Brandon Filker, DeAndre Lurry and Jared Dumont are the first three graduates of LCCC’s bachelor’s degree in microelectronic manufacturing (MEMS).

None of them came to Lorain County Community College knowing exactly what they wanted to do, but all three are leaving with on-the-job experience, endless opportunities for growth, and a more confident version of themselves. And a history-making degree.

Brandon Filker, DeAndre Lurry and Jared Dumont are the first three graduates of LCCC’s bachelor’s in applied science degree in microelectronic manufacturing (MEMS). It’s a class they never expected to be part of, but they can’t imagine having made a better career-building choice.

Dumont initially chose LCCC because it offered the most transfer credits from his time in the military. He served in the Army Reserve for eight years as part of a Combat Support Hospital, troubleshooting and repairing hospital equipment. When he returned home, Dumont got a job at the Cleveland Clinic, specializing in diagnostic radiology. He enrolled at LCCC to further his career, but felt his interest dwindling.



“I was in the advisor’s office, enrolling in classes for a degree I wasn’t incredibly interested in, when I saw the curriculum guide for the MEMS program,” Dumont says. “I changed my major the next day.”

Dumont, along with Filker and Lurry, found their way to the college’s associate degree program in MEMS, which had launched in 2014. Then, in 2018, LCCC became the first community college to offer a bachelor’s in applied science degree in MEMS. All three enrolled.

“I was going to be finished with school after my associate degree, but then I had the opportunity to be one of the first students in Ohio to be in the program, and I just had to do it,” Filker says. “Now I have so many opportunities to pursue a career locally in MEMS.”

Local job opportunities certainly are abundant. The MEMS program has had 100 percent job placement for its graduates, in part because regional employers had a hand in designing it.

“This degree is tailored to what companies want,” Lurry says. “So you know you’re getting hands-on and direct skills to set you up for a career.”



But on-the-job success doesn’t have to wait until graduation. All three gained experience and earned an income while in the program. This “learn and earn” model is engrained in both MEMS degree programs and boosts students’ confidence.

Lurry has been an intern at Lincoln Electric since May 2019. He began in research and development, helping to conduct tests for the company’s welding products. Since then, he’s moved into the electronics area, making programs for machines on the surface-mount technology line, which manufactures the company’s production printed circuit board that go into their welding products.

“Lincoln Electric has given me more skills and understanding of how design processes work when developing and manufacturing a product,” Lurry says.

That experience gives local companies confidence, too, that graduates are prepared to enter a rapidly changing workforce. Lurry already has an engineering technologist position waiting for him upon graduation.

Filker, who has worked full time in MEMS-related positions during his entire education, received a job offer from Q-Lab Corporation in March.

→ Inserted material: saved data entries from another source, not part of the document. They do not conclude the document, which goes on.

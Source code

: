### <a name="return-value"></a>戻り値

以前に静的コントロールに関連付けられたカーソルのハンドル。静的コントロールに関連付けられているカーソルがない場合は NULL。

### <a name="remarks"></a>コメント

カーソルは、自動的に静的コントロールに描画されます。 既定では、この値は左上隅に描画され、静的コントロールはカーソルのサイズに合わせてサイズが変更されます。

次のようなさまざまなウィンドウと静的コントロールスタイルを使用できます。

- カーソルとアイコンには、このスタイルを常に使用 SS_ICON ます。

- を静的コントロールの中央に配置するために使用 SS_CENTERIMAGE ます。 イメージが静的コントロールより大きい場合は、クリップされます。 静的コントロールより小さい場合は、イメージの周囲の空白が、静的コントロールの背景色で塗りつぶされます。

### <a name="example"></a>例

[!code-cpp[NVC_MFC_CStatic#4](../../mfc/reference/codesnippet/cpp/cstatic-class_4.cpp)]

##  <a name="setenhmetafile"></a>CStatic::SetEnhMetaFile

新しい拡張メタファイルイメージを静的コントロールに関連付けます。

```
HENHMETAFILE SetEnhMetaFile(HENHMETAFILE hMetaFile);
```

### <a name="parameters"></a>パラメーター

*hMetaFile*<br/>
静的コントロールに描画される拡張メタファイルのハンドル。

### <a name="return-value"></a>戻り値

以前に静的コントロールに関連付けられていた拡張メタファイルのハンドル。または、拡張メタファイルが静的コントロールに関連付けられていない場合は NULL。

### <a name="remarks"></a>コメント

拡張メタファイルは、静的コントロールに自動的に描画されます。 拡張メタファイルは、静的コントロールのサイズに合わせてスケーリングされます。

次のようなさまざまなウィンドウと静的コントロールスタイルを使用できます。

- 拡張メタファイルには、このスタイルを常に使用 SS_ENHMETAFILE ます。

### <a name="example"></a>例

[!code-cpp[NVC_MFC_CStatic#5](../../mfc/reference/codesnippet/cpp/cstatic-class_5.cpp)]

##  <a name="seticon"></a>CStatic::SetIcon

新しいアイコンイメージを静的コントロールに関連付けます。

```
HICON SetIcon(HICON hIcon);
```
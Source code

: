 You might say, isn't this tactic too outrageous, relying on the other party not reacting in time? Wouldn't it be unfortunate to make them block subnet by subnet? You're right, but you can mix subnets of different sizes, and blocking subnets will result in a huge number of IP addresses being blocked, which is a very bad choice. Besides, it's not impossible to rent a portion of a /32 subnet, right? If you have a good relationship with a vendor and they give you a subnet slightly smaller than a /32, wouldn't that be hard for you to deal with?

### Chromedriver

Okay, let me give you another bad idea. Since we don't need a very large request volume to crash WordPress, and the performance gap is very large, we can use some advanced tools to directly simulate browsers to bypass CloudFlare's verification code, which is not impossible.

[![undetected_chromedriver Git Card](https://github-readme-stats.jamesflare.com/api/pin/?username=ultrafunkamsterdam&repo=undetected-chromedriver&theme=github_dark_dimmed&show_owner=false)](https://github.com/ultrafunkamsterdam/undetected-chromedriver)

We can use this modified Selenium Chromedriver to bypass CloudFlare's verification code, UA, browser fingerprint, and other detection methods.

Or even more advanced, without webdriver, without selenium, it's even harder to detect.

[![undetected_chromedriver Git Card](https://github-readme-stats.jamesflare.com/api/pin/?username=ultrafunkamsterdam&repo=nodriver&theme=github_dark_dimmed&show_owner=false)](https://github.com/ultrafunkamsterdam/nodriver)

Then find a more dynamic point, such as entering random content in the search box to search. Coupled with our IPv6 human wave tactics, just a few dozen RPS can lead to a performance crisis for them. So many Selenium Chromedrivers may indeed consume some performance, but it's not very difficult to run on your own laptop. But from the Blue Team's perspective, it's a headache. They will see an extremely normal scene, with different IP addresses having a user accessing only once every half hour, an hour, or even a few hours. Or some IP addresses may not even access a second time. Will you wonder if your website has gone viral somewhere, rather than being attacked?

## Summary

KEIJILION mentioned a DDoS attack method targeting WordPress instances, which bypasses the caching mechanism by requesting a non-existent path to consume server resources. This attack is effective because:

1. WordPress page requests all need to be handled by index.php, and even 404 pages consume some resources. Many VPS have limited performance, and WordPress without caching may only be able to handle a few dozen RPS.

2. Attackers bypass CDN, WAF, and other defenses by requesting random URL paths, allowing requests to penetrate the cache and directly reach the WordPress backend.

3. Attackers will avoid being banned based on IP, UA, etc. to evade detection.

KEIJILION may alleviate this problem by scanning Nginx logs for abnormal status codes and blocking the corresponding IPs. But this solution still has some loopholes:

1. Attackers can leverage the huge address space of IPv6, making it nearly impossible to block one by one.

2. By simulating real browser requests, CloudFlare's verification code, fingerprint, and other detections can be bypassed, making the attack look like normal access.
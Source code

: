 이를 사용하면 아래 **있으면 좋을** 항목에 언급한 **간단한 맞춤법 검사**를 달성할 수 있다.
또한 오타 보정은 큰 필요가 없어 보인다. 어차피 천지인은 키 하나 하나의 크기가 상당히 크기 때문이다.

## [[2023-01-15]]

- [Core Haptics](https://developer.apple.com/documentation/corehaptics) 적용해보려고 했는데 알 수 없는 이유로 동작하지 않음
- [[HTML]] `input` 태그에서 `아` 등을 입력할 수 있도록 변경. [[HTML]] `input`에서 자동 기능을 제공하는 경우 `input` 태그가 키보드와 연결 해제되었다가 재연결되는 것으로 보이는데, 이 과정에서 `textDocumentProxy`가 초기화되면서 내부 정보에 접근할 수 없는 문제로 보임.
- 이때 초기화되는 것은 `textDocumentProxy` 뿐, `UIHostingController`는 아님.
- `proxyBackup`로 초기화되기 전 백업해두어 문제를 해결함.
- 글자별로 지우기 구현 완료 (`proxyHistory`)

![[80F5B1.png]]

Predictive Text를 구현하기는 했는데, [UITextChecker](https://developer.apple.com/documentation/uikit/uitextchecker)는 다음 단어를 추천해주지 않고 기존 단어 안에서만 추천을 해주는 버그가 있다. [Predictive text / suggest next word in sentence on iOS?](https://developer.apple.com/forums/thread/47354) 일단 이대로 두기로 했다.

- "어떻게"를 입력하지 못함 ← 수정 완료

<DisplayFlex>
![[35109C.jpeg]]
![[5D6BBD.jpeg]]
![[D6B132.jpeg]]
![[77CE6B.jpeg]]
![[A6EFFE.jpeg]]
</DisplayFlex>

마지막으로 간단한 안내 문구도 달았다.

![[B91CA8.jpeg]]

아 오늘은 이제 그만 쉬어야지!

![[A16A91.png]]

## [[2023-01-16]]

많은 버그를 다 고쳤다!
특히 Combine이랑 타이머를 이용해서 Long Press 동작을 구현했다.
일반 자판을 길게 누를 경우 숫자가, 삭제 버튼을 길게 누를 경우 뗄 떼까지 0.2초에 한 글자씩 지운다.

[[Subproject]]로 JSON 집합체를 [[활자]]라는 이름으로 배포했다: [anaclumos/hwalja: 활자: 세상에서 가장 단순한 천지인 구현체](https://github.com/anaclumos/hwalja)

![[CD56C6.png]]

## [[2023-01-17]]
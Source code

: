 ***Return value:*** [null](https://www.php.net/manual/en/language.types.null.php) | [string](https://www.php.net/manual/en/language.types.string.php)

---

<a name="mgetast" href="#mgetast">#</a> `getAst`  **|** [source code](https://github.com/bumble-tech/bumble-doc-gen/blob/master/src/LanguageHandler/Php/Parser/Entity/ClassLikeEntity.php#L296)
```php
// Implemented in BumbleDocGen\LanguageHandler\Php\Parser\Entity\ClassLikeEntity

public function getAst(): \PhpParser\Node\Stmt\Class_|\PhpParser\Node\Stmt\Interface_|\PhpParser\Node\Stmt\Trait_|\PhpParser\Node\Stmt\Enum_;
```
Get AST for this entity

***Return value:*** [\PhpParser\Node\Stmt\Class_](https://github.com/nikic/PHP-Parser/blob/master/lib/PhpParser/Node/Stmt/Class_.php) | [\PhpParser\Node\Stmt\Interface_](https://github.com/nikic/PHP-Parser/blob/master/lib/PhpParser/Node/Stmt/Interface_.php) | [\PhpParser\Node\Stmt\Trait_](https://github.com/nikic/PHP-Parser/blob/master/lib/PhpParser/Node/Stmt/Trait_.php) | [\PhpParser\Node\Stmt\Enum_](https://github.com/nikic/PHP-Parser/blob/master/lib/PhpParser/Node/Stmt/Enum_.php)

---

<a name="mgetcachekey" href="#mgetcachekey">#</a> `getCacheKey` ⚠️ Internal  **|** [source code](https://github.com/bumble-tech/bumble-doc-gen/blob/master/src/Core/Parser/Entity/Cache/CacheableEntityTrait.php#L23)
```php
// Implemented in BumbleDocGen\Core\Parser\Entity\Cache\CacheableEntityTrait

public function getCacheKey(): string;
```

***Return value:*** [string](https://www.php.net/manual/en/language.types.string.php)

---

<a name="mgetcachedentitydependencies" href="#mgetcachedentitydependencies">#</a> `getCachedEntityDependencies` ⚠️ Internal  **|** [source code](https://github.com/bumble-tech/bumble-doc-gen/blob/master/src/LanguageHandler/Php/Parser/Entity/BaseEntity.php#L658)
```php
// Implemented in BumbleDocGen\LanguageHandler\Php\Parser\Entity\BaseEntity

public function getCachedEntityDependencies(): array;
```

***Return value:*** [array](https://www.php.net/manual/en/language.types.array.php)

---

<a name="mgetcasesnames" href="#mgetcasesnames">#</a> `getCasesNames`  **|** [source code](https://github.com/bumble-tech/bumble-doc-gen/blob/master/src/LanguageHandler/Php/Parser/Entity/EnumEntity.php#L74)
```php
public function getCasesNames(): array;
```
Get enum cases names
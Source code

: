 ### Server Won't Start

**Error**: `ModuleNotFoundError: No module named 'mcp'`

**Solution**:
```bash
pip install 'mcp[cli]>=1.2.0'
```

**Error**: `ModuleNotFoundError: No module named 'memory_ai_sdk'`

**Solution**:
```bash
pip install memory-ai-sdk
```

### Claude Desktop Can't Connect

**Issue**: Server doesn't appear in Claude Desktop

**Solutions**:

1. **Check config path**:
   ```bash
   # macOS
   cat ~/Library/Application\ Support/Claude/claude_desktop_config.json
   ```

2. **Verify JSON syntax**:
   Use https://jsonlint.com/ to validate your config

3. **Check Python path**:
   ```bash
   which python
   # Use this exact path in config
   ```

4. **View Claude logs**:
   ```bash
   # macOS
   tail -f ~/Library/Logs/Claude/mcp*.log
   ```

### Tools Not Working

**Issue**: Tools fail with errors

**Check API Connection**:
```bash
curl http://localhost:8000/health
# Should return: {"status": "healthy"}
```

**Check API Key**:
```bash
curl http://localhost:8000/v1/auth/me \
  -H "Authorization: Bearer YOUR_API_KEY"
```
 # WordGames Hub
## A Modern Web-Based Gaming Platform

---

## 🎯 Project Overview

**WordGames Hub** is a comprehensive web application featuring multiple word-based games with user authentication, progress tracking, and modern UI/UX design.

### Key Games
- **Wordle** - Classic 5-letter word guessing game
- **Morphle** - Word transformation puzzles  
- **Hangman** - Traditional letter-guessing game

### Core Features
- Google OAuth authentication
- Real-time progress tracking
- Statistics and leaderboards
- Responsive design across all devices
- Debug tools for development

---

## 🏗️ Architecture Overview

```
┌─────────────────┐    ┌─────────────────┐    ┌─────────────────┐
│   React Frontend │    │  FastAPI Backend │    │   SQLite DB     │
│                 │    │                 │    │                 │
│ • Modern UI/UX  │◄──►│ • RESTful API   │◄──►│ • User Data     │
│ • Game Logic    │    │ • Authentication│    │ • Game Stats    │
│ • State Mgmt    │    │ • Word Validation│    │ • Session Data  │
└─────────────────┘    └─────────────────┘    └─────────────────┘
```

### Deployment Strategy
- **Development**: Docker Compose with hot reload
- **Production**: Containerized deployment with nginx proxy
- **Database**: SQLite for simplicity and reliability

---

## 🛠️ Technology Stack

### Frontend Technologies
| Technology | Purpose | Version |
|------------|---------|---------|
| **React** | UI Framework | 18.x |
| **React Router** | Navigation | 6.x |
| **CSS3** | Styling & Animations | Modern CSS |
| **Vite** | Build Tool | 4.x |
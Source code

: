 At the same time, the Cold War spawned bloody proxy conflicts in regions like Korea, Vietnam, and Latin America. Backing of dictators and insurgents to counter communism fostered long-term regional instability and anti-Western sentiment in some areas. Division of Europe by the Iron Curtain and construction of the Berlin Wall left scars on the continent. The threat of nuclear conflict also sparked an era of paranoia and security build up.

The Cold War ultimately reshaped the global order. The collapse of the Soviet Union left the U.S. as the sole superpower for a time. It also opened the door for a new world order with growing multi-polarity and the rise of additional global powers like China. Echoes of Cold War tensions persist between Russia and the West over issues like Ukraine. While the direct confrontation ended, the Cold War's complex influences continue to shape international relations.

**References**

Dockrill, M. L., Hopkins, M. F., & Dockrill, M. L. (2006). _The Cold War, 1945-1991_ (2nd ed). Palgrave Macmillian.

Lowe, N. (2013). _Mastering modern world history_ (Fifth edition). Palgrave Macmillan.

He’s now an electrical assembly technician, building the electrical components of the company’s UV testers, preparing sub-assemblies, and soldering.

“My job opportunity there came directly from connections through LCCC,” Filker says.

The same goes for Dumont, who landed his job as operations manager and process engineer at PCBx through an interesting twist of fate after convincing his nephew to join the MEMS program.

“A friend of his asked if he knew anyone who was proficient in surface mounted technology and could possibly run a pick and place machine,” Dumont says. “These were terms he learned in the Intro to MEMS class his first semester so I became a part of the conversation.”

After Dumont’s nephew connected him to the company, which fabricates custom printed circuit boards, assemblies, and wire harnesses, Dumont interviewed and began working there the next week. And as Dumont learned subject matter in the lab, he applied it immediately in his career.  He sees a long-term future with PCBx.

“I plan to continue working with this company for as long as I am capable,” Dumont says. “They have plans to standardize their procedures and grow their capabilities. The degree specific classes are almost a playbook for setting a company up to expand and I aspire to be an integral part of that growth.”

Dumont, Filker and Lurry certainly are poised to be integral parts of the companies they work for and the entire industry as they blaze a new trail in MEMS education.

“Words can’t even explain what this program has meant to me,” Lurry says. “I don’t know anywhere else where I could get a four-year specialized degree in the microelectronic manufacturing field. Not only that, but at a community college where it’s affordable.”

And in trying something new, these three have learned not only new skills, but about themselves, their potential and their futures.

“I discovered the value of investing in myself,” Dumont says. “I was able to chip away at the raw material I used to be made of, to find the value that I am. I’ve never been happier than I am these days and it’s in no small way because of this college and the opportunities it’s opened for me.”